*Records provided:*
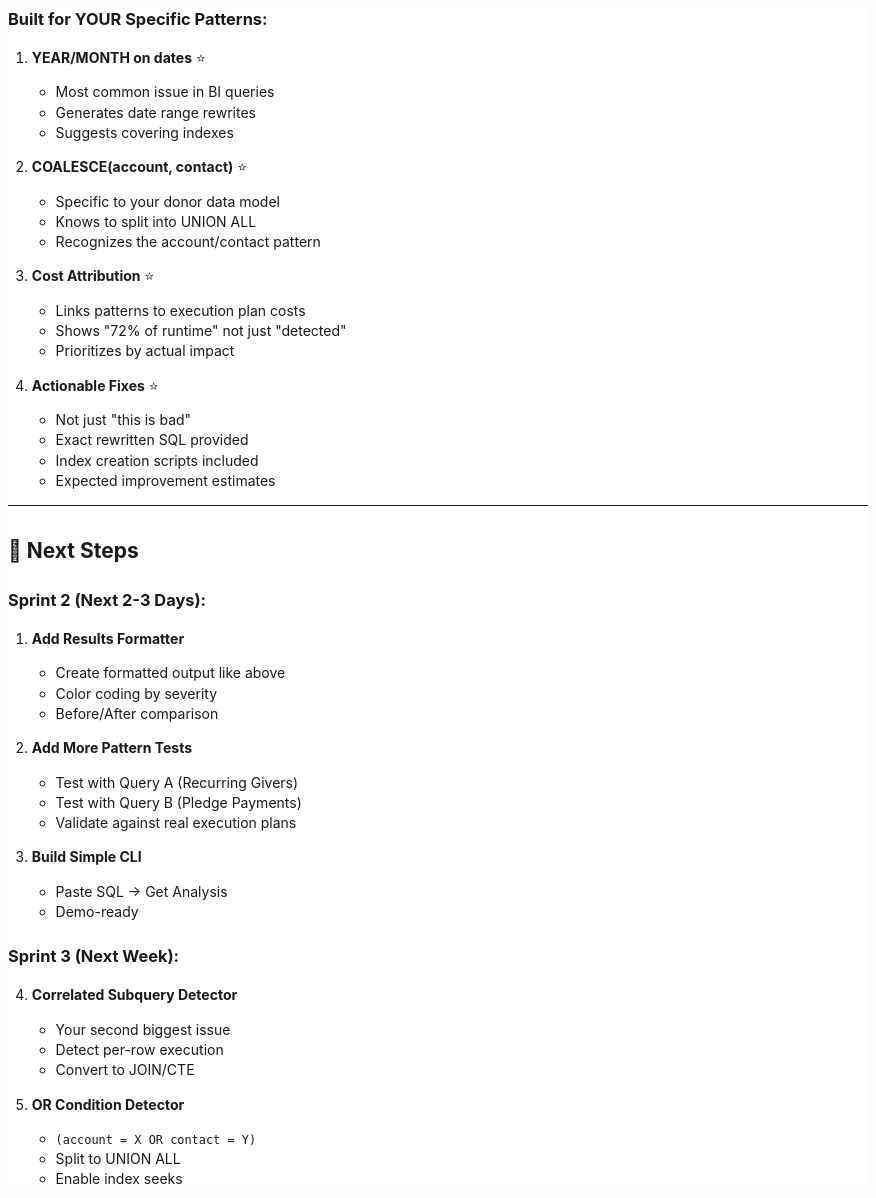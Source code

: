 ### **Built for YOUR Specific Patterns:**

1. **YEAR/MONTH on dates** ⭐
   - Most common issue in BI queries
   - Generates date range rewrites
   - Suggests covering indexes

2. **COALESCE(account, contact)** ⭐
   - Specific to your donor data model
   - Knows to split into UNION ALL
   - Recognizes the account/contact pattern

3. **Cost Attribution** ⭐
   - Links patterns to execution plan costs
   - Shows "72% of runtime" not just "detected"
   - Prioritizes by actual impact

4. **Actionable Fixes** ⭐
   - Not just "this is bad"
   - Exact rewritten SQL provided
   - Index creation scripts included
   - Expected improvement estimates

---

## 🚀 **Next Steps**

### **Sprint 2 (Next 2-3 Days):**

1. **Add Results Formatter**
   - Create formatted output like above
   - Color coding by severity
   - Before/After comparison

2. **Add More Pattern Tests**
   - Test with Query A (Recurring Givers)
   - Test with Query B (Pledge Payments)
   - Validate against real execution plans

3. **Build Simple CLI**
   - Paste SQL → Get Analysis
   - Demo-ready

### **Sprint 3 (Next Week):**

4. **Correlated Subquery Detector**
   - Your second biggest issue
   - Detect per-row execution
   - Convert to JOIN/CTE

5. **OR Condition Detector**
   - `(account = X OR contact = Y)`
   - Split to UNION ALL
   - Enable index seeks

*Try it:*
All that is required is the number of lines in the data above that contain the word "Sprint".

*Output of the task:*
2